[…] In articles for RealClearlnvestigations, I outed Schiff’s anonymous “whistleblower” from the first impeachment of President Trump. It was Eric Ciaramella, a Democrat who had worked in the Trump White House as an Obama holdover. I also exposed Ciaramella’s prior relationship with Sean Misko, one of Schiff’s top staffers on the impeachment committee.

My reporting cast fresh doubts on Schiff’s claims that the 2019 impeachment process happened organically. The New York Times had already revealed that Schiff had not been forthcoming about prior contacts with the whistleblower. Initially, Schiff publicly stated that his office had never spoken with the whistleblower before he filed his complaint against President Trump, when, in fact, a Schiff staffer had huddled with him — something that Schiff’s spokesman Patrick Boland was forced to admit after the Times broke the story. (The staffer was never identified.) The prior contacts led to suspicions that Schiff’s office helped the whistleblower craft his complaint as part of a partisan operation.
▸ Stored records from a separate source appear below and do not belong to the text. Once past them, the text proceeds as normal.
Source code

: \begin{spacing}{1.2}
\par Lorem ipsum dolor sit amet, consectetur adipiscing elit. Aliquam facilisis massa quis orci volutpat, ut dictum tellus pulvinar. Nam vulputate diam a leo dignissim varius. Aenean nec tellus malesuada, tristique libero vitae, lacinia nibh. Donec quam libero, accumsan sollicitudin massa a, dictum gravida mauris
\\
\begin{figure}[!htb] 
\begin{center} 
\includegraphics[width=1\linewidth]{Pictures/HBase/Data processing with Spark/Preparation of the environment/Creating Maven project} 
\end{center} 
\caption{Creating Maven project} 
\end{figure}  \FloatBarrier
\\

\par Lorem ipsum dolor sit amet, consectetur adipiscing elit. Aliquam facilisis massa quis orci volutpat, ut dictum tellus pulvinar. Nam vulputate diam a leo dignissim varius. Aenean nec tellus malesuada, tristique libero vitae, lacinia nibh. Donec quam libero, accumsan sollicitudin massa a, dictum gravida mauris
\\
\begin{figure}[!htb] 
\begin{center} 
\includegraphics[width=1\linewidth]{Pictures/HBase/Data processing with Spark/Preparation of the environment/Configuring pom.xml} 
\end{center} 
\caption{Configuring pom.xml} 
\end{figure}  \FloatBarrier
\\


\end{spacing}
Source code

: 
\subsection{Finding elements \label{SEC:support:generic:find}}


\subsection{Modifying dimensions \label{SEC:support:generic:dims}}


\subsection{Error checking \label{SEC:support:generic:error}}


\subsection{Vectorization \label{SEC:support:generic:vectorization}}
In the censorship demands that Schiff’s office sent to Twitter, Misko and the “impeachment inquiry” are mentioned. It’s not clear whether Ciaramella is mentioned, too, since some names are blacked out. Schiff demanded that Twitter “remove any and all content” related to them.

At the time, Twitter was about the only media outlet where the names of Schiff’s impeachment operatives were circulating. The Washington press corps had conspired to protect the so-called whistleblower and cover up his identity. The Washington Post even scolded me for identifying him, claiming that I was putting his life in danger. But this was a bluff. I was told by his family, as well as impeachment investigators, that he had received no credible threats.
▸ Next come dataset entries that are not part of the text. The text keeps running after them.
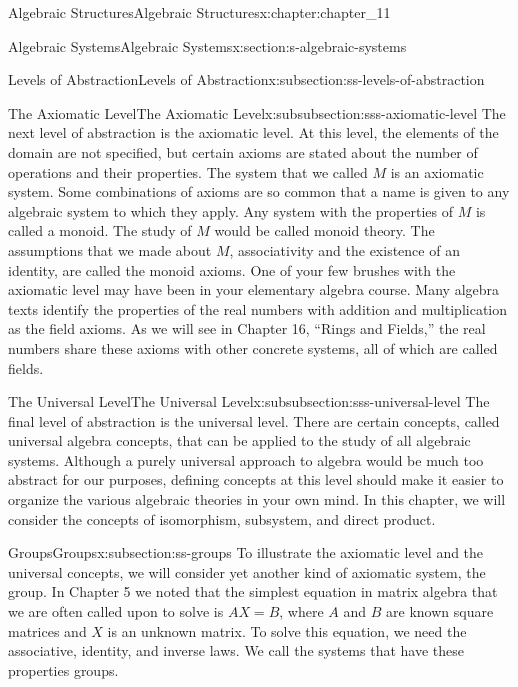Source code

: \documentclass[twoside,10pt,]{book}
\numberwithin{equation}{section}
\begin{document}
\begin{chapterptx}{Algebraic Structures}{}{Algebraic Structures}{}{}{x:chapter:chapter_11}
\begin{sectionptx}{Algebraic Systems}{}{Algebraic Systems}{}{}{x:section:s-algebraic-systems}
\begin{subsectionptx}{Levels of Abstraction}{}{Levels of Abstraction}{}{}{x:subsection:ss-levels-of-abstraction}
\begin{subsubsectionptx}{The Axiomatic Level}{}{The Axiomatic Level}{}{}{x:subsubsection:sss-axiomatic-level}
The next level of abstraction is the axiomatic level. At this level, the elements of the domain are not specified, but certain axioms are stated about the number of operations and their properties. The system that we called \(M\) is an axiomatic system. Some combinations of axioms are so common that a name is given to any algebraic system  to which they apply. Any system with the properties of \(M\) is called a monoid. The study of \(M\) would be called monoid theory. The assumptions that we made about \(M\), associativity and the existence of an identity, are called the monoid axioms. One of your few brushes with the axiomatic level may have been in your elementary algebra course. Many algebra texts identify the properties of the real numbers with addition and multiplication as the field axioms. As we will see in Chapter 16, ``Rings and Fields,'' the real numbers share these axioms with other concrete systems, all of which are called fields.%
\end{subsubsectionptx}
%
%
\typeout{************************************************}
\typeout{************************************************}
%
\begin{subsubsectionptx}{The Universal Level}{}{The Universal Level}{}{}{x:subsubsection:sss-universal-level}
The final level of abstraction is the universal level. There are certain concepts, called universal algebra concepts, that can be applied to the study of all algebraic systems. Although a purely universal approach to algebra would be much too abstract for our purposes, defining concepts at this level should make it easier to organize the various algebraic theories in your own mind. In this chapter, we will consider the concepts of isomorphism, subsystem, and direct product.%
\end{subsubsectionptx}
\end{subsectionptx}
%
%
\typeout{************************************************}
\typeout{************************************************}
%
\begin{subsectionptx}{Groups}{}{Groups}{}{}{x:subsection:ss-groups}
To illustrate the axiomatic level and the universal concepts, we will consider yet another kind of axiomatic system, the group. In Chapter 5 we noted that the simplest equation in matrix algebra that we are often called upon to solve is \(A X = B\), where \(A\) and \(B\) are known square matrices and \(X\) is an unknown matrix. To solve this equation, we need the associative, identity, and inverse laws. We call the systems that have these properties groups.%

\end{subsectionptx}
\end{sectionptx}
\end{chapterptx}
\end{document}

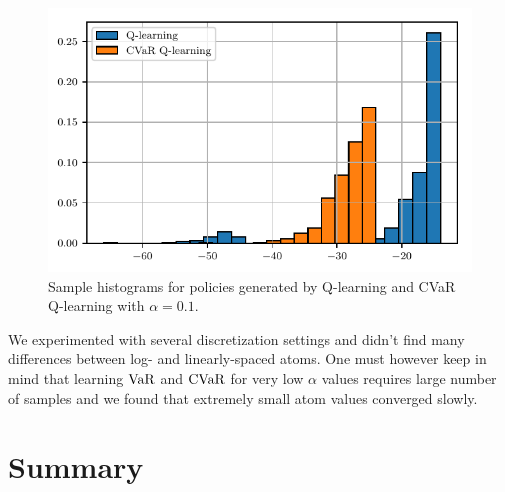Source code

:\begin{figure}[h]
\center
\includegraphics[width=0.6\linewidth]{gfx/sample_hist.pdf}
\caption{Sample histograms for policies generated by Q-learning and CVaR Q-learning with $\alpha=0.1$.}
\label{fig:qhist}
\end{figure}

We experimented with several discretization settings and didn't find many differences between log- and linearly-spaced atoms. One must however keep in mind that learning $\text{VaR}$ and $\text{CVaR}$ for very low $\alpha$ values requires large number of samples and we found that extremely small atom values converged slowly.

\section{Summary}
In his list of demands, Schiff tried to justify banning me by claiming that I was promoting “false QAnon conspiracies,” which I have never done. I challenge Schiff to produce evidence to back up his defamatory remarks.

Schiff knew better. He knew that “QAnon” was a trigger for Twitter censors, who were suppressing QAnonrelated posts. Yet even Twitter’s liberal gatekeepers appeared skeptical of Schiff’s claims: “If it is related to QAnon it should already be deamplified.” (Emphasis in original.)
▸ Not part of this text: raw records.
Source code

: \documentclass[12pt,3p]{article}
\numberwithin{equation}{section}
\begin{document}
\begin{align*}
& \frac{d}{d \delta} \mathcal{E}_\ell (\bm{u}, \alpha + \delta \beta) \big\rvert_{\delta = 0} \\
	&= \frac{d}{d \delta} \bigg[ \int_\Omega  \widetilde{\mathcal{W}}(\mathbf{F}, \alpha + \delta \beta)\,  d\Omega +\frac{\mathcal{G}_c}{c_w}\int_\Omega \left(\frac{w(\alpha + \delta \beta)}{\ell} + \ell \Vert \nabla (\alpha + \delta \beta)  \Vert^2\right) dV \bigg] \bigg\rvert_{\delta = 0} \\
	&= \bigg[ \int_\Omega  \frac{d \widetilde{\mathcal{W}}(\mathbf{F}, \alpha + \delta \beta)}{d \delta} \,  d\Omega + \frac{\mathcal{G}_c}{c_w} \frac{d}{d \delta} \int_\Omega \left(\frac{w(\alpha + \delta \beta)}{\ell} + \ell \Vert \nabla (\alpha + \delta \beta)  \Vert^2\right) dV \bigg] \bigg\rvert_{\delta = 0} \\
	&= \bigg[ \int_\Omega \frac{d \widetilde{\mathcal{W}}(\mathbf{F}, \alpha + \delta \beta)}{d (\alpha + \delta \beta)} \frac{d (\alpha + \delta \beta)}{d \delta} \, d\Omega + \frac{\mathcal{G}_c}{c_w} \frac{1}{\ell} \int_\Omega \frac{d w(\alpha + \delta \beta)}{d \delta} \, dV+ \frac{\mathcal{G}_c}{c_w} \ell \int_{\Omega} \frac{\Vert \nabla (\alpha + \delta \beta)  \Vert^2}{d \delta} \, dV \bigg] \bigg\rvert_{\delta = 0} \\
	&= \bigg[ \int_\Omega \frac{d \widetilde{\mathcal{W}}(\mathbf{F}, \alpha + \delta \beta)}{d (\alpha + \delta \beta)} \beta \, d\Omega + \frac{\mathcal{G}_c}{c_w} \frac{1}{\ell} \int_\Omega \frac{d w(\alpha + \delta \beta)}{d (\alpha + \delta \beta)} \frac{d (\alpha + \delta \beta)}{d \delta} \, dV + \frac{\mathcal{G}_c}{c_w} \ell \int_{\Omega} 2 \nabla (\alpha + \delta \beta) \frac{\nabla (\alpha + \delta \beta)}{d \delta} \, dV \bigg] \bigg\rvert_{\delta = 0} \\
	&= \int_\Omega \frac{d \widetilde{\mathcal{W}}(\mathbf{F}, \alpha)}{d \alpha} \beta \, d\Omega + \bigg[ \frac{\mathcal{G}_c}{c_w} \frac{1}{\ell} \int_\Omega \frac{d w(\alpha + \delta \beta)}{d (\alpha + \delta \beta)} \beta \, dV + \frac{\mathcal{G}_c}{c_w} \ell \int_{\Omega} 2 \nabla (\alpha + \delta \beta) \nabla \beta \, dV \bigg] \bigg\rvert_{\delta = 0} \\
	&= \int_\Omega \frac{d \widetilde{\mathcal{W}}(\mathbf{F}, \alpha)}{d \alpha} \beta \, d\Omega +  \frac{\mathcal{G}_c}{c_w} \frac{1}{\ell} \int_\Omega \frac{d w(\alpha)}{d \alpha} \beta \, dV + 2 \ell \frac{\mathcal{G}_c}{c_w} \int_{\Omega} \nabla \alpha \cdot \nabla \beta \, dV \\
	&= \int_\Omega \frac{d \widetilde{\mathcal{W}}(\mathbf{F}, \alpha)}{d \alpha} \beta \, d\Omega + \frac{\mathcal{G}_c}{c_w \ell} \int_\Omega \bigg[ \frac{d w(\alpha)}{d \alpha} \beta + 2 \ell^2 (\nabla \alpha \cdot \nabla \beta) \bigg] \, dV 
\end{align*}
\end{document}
Schiff knows something about promoting false conspiracies. In 2017, he took to the microphone in a televised House Intelligence Committee hearing and read into the congressional record a screed of wild conspiracy theories about Trump and Russia from the Hillary Clinton campaign-funded dossier.

He trumpeted them as if they were fact. But they were false — every one of them — as Special Counsel John Durham has proved in court documents, expanding on what Justice Department watchdog Michael Horowitz found in his earlier report.

We now know that most of the preposterous rumors that Schiff dramatically read into the public record came from a source who was invented by the dossier’s authors. In his hyping of the dossier, Schiff smeared and defamed not only Trump but also Carter Page, a low-level Trump campaign adviser, whom Schiff falsely painted as a Russian agent.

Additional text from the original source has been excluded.